**TO DO**
With pictures left out, output exactly the lines of the listing below from the line that has "people know what" to the line that has "через ORM Hibernate;", both lines kept.

**MATERIAL TO PROCESS**
####################

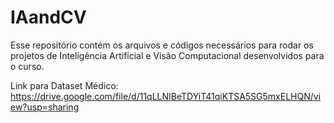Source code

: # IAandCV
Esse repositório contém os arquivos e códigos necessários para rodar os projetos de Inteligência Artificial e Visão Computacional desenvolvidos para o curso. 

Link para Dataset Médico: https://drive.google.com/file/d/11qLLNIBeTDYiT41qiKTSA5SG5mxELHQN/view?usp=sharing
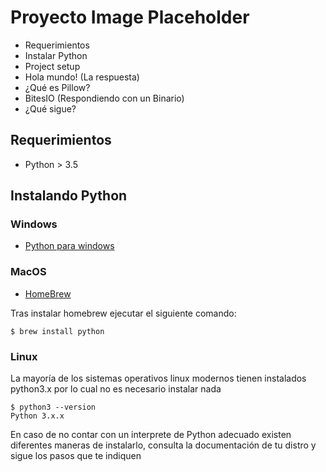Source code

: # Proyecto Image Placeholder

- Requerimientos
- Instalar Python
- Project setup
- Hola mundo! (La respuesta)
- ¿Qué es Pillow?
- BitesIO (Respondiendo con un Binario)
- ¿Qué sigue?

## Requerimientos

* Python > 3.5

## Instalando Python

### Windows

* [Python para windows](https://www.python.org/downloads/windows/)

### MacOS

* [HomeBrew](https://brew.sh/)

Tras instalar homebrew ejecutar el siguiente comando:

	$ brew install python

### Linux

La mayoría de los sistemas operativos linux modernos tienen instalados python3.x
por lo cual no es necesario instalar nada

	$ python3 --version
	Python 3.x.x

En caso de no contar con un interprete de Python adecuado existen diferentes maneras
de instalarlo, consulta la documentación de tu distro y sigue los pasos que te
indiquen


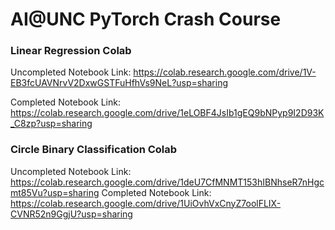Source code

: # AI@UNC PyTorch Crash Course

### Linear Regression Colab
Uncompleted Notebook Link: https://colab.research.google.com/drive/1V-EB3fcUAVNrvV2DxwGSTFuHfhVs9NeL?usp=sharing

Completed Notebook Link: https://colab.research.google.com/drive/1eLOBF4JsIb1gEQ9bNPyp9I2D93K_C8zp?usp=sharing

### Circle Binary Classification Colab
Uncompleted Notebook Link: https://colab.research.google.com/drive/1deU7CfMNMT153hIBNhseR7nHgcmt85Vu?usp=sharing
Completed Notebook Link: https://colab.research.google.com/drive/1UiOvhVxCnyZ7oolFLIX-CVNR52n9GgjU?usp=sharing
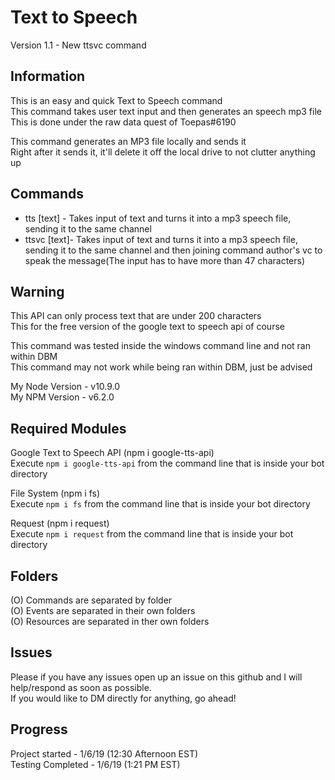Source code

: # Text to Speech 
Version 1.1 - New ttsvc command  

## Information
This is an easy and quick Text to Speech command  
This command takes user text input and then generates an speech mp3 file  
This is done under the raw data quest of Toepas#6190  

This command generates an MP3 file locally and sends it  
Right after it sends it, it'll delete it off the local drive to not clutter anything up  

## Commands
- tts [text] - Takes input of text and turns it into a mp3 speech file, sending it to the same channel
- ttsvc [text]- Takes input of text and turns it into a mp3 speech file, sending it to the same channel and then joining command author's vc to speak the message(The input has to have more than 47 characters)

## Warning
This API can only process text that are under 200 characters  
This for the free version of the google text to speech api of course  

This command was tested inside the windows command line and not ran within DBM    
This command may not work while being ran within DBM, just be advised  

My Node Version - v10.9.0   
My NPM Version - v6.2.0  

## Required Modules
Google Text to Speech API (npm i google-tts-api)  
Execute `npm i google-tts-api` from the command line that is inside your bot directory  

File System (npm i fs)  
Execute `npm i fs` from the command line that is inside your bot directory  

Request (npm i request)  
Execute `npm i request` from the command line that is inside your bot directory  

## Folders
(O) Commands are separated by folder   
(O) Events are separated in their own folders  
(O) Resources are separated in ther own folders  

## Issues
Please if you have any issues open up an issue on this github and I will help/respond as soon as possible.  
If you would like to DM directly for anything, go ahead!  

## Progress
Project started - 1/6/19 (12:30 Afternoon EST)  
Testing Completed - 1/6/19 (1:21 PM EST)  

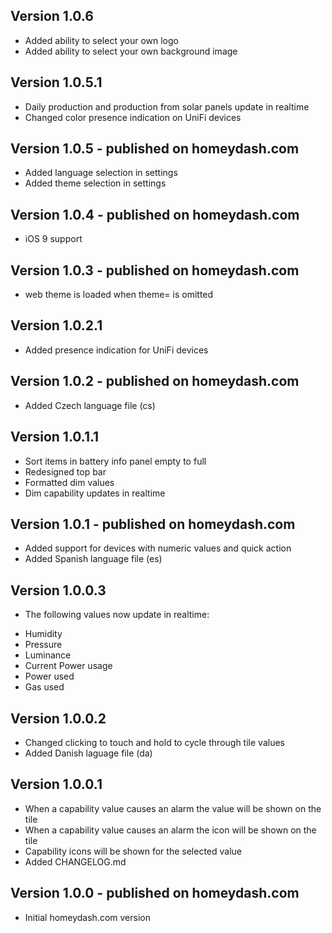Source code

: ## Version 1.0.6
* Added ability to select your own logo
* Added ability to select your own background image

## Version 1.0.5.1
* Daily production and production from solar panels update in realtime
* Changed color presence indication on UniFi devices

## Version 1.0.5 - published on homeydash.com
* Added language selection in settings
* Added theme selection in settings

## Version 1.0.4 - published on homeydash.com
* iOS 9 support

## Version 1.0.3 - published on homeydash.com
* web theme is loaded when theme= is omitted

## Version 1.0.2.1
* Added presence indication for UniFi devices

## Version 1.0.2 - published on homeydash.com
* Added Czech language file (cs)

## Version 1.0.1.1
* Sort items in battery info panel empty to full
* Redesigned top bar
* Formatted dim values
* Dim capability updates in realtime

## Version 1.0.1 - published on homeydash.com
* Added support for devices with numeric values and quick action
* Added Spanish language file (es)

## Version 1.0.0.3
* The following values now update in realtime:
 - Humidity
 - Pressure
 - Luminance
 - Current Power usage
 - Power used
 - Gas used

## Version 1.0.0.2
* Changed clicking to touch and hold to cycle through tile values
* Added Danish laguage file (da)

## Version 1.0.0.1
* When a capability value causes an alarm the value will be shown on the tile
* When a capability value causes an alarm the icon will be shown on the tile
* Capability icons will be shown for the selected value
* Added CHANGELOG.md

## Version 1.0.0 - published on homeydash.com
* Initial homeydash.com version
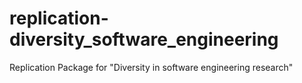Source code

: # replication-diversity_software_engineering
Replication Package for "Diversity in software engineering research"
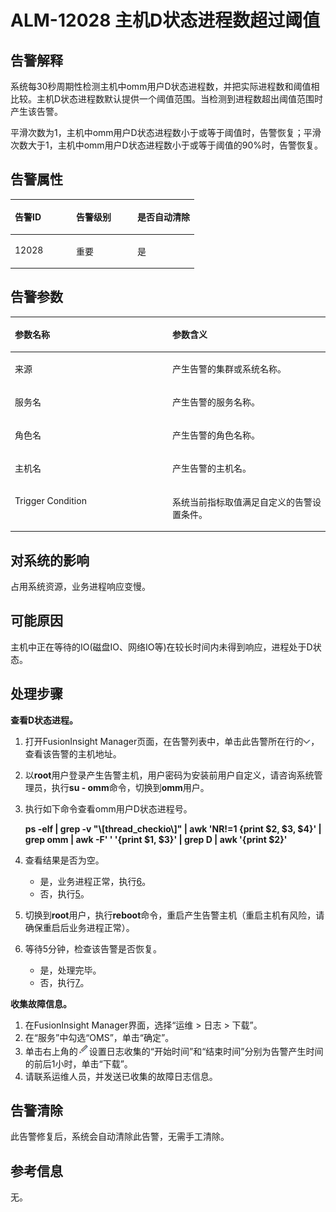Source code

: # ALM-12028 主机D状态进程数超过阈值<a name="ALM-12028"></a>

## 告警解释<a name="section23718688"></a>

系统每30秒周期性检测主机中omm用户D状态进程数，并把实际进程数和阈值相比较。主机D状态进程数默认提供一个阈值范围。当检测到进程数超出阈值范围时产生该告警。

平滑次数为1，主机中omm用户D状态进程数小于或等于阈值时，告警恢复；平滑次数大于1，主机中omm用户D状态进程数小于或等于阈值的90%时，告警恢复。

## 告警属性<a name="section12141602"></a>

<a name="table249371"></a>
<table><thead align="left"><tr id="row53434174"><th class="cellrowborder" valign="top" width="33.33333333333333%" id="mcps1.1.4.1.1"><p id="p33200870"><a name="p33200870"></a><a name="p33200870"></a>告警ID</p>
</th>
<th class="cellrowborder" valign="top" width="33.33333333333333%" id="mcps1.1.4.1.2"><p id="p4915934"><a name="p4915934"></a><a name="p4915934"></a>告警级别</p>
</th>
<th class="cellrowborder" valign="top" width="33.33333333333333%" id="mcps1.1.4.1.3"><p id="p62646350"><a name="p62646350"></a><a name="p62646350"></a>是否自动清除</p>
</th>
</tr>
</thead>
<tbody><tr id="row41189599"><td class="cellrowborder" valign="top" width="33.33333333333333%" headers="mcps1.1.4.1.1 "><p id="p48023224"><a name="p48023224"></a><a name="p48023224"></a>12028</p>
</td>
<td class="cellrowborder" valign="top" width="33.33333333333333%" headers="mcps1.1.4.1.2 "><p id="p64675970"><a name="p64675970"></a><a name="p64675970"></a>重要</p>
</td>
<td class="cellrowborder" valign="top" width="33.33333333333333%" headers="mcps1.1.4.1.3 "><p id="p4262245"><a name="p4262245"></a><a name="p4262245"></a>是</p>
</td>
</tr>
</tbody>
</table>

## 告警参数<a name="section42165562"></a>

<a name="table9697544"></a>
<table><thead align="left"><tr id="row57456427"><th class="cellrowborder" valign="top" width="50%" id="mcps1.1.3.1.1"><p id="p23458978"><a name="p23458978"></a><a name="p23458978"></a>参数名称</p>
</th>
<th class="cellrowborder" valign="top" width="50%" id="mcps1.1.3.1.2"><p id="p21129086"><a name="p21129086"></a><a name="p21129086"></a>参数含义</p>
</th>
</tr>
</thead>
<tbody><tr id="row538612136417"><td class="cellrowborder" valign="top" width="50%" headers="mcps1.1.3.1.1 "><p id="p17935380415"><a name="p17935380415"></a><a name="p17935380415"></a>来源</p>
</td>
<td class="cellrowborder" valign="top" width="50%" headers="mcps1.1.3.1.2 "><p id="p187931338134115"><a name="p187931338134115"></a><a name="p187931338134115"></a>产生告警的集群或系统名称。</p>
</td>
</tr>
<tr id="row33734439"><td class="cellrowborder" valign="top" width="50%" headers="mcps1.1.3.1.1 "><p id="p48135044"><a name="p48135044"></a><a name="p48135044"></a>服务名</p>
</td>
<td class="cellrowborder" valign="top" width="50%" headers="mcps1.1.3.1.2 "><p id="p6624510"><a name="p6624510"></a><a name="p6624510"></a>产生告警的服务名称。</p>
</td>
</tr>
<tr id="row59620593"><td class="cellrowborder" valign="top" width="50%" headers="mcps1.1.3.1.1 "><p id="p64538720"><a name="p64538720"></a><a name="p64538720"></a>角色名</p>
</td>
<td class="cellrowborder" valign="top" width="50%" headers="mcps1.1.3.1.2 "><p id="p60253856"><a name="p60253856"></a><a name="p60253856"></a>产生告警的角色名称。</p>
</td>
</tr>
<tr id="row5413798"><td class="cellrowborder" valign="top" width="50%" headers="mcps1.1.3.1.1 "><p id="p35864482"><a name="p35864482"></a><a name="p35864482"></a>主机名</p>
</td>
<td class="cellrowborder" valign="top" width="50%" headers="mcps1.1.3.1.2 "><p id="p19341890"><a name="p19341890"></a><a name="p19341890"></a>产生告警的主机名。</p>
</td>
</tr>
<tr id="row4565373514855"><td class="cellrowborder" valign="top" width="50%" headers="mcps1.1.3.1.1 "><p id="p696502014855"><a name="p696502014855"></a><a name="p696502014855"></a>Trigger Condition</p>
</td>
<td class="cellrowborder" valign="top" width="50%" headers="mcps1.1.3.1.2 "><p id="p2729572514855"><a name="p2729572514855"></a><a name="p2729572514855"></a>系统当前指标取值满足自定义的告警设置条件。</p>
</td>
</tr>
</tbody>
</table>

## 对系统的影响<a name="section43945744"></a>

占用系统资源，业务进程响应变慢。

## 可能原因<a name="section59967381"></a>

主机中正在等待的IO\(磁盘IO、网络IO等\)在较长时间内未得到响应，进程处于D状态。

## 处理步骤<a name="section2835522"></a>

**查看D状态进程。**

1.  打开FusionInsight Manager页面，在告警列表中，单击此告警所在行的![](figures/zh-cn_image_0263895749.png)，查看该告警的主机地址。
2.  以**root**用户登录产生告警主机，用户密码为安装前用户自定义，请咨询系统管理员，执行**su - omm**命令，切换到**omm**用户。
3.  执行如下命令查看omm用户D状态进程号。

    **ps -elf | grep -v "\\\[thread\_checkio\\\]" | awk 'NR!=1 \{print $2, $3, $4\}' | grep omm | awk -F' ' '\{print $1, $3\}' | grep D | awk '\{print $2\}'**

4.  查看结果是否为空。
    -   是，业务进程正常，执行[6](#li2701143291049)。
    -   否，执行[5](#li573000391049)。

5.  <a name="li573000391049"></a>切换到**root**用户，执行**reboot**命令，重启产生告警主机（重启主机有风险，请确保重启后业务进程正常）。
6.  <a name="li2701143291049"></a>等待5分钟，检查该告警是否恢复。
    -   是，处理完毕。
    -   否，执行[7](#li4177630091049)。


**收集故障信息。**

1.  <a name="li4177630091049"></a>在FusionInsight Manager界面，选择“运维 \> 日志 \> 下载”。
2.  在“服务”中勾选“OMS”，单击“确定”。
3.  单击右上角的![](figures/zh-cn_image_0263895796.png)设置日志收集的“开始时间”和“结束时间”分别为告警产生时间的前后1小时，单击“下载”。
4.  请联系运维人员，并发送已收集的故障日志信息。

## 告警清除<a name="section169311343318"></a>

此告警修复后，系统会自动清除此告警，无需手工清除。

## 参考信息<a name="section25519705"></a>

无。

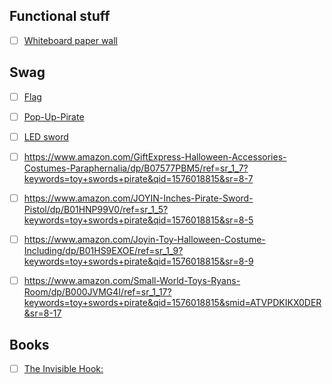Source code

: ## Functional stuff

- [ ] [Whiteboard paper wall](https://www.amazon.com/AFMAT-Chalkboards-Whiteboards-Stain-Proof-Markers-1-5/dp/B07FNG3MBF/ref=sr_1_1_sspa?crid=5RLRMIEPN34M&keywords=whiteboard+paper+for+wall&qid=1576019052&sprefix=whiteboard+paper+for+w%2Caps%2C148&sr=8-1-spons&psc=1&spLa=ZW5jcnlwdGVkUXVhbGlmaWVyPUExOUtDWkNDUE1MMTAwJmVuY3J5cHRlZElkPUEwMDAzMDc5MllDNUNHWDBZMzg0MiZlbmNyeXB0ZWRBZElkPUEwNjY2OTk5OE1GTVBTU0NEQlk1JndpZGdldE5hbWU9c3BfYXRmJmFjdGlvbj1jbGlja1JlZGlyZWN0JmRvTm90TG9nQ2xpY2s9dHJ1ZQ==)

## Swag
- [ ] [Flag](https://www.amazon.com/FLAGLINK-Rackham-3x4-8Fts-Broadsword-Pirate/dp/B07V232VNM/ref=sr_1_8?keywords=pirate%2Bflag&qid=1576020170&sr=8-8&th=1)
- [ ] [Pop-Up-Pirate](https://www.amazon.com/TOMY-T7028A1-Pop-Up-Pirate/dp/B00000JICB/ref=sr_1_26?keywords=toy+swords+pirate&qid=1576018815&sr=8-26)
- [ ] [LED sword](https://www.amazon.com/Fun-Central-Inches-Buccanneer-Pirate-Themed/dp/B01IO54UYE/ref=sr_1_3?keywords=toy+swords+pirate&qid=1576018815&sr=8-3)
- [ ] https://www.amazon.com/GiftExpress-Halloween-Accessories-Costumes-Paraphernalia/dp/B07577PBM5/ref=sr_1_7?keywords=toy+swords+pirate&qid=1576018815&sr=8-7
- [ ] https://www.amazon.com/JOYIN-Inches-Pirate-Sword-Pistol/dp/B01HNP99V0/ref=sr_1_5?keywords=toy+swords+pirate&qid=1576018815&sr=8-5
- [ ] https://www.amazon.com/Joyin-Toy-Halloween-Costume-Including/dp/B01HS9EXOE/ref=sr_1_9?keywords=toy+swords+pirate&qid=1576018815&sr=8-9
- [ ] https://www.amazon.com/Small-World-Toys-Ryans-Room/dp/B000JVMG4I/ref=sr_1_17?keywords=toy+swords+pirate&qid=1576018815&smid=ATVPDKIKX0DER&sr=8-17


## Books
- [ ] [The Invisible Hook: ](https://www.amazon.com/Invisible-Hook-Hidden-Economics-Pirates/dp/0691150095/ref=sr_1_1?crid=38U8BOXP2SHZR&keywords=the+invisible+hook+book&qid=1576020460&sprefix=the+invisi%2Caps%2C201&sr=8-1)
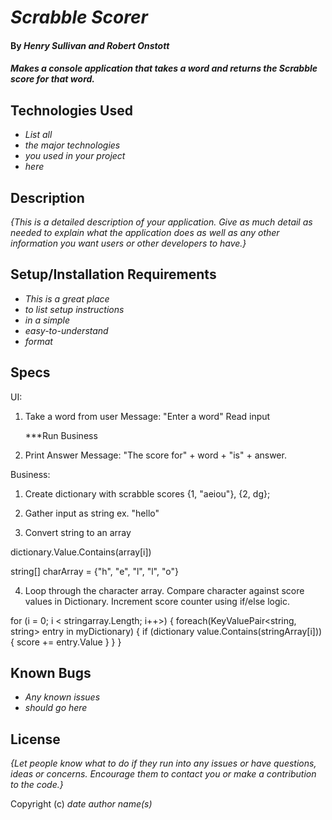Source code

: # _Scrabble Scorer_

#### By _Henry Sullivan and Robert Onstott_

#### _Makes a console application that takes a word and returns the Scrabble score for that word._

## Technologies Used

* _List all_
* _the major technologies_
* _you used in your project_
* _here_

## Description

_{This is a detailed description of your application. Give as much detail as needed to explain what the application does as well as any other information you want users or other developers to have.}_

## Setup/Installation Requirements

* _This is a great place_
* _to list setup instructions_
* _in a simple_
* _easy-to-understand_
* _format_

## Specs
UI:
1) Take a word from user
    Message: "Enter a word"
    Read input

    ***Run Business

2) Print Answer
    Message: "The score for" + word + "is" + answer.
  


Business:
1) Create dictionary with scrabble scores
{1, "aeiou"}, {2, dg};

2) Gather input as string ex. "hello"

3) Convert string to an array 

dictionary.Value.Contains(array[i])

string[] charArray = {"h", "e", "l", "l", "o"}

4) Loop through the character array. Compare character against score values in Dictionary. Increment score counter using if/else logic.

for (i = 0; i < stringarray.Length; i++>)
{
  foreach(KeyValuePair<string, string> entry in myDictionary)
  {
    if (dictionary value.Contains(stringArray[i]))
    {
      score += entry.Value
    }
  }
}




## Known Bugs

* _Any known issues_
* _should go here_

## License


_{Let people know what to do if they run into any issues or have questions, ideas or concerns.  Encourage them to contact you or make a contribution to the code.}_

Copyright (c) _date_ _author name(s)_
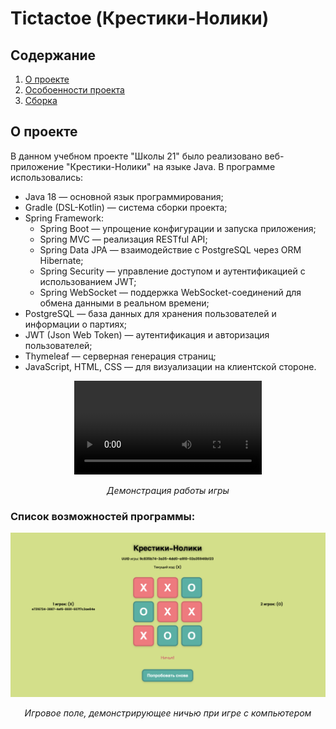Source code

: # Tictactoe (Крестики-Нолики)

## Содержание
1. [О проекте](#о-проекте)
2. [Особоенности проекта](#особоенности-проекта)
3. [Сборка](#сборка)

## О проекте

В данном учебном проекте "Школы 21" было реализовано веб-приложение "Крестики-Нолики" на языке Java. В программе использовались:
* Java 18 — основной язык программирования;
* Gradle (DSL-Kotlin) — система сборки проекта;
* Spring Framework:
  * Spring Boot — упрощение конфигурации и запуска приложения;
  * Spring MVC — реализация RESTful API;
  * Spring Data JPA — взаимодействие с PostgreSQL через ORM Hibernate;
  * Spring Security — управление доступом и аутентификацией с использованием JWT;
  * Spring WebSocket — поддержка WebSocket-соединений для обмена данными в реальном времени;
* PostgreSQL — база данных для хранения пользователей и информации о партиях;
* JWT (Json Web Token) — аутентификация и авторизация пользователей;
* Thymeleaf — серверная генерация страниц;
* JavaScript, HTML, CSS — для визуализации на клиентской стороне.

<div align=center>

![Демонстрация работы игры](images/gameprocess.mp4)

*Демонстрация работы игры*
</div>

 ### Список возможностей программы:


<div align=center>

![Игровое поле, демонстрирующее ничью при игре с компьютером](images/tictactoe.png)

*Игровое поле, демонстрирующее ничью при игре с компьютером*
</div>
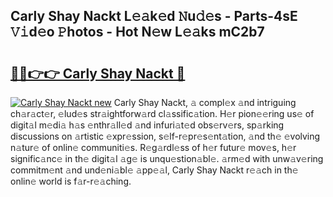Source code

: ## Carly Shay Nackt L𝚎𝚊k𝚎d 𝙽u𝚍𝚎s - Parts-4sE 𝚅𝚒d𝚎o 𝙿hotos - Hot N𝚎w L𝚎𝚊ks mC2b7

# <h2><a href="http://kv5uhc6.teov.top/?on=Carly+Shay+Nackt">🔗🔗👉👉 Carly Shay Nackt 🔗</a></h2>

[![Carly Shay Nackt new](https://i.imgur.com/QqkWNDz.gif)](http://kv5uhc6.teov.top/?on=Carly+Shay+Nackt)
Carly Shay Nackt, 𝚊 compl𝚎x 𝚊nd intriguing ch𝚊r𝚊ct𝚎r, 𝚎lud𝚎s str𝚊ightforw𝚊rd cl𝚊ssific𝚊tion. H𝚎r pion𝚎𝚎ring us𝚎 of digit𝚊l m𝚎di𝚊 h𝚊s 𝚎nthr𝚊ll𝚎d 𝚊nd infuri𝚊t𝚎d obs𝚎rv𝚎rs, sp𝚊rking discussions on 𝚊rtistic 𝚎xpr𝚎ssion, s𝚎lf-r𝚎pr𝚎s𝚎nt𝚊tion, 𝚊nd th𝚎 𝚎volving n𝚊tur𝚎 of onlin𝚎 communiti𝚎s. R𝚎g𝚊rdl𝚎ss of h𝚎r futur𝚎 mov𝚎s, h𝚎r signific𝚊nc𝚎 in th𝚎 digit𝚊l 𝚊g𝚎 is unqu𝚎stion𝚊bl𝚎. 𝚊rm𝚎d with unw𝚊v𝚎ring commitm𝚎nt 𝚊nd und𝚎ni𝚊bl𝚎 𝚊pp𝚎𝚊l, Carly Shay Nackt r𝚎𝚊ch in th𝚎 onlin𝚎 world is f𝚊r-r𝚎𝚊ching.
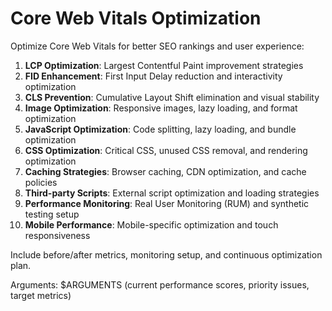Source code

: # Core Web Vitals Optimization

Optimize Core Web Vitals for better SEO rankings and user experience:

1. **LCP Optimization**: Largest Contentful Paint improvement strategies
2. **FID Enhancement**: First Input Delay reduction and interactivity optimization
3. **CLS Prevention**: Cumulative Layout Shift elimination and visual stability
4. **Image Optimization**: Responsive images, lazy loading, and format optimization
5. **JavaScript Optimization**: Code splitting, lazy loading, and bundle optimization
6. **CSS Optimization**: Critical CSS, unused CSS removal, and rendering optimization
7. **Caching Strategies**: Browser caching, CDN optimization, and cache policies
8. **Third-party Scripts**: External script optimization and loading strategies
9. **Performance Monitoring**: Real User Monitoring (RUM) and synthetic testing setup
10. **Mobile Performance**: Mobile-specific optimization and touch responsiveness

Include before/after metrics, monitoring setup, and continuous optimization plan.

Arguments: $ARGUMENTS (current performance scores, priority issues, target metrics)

####################

**ANSWER TO THIS EXERCISE**
_{Let people know what to do if they run into any issues or have questions, ideas or concerns.  Encourage them to contact you or make a contribution to the code.}_

Copyright (c) _date_ _author name(s)_
Source code

: # Tictactoe (Крестики-Нолики)

## Содержание
1. [О проекте](#о-проекте)
2. [Особоенности проекта](#особоенности-проекта)
3. [Сборка](#сборка)

## О проекте

В данном учебном проекте "Школы 21" было реализовано веб-приложение "Крестики-Нолики" на языке Java. В программе использовались:
* Java 18 — основной язык программирования;
* Gradle (DSL-Kotlin) — система сборки проекта;
* Spring Framework:
  * Spring Boot — упрощение конфигурации и запуска приложения;
  * Spring MVC — реализация RESTful API;
  * Spring Data JPA — взаимодействие с PostgreSQL через ORM Hibernate;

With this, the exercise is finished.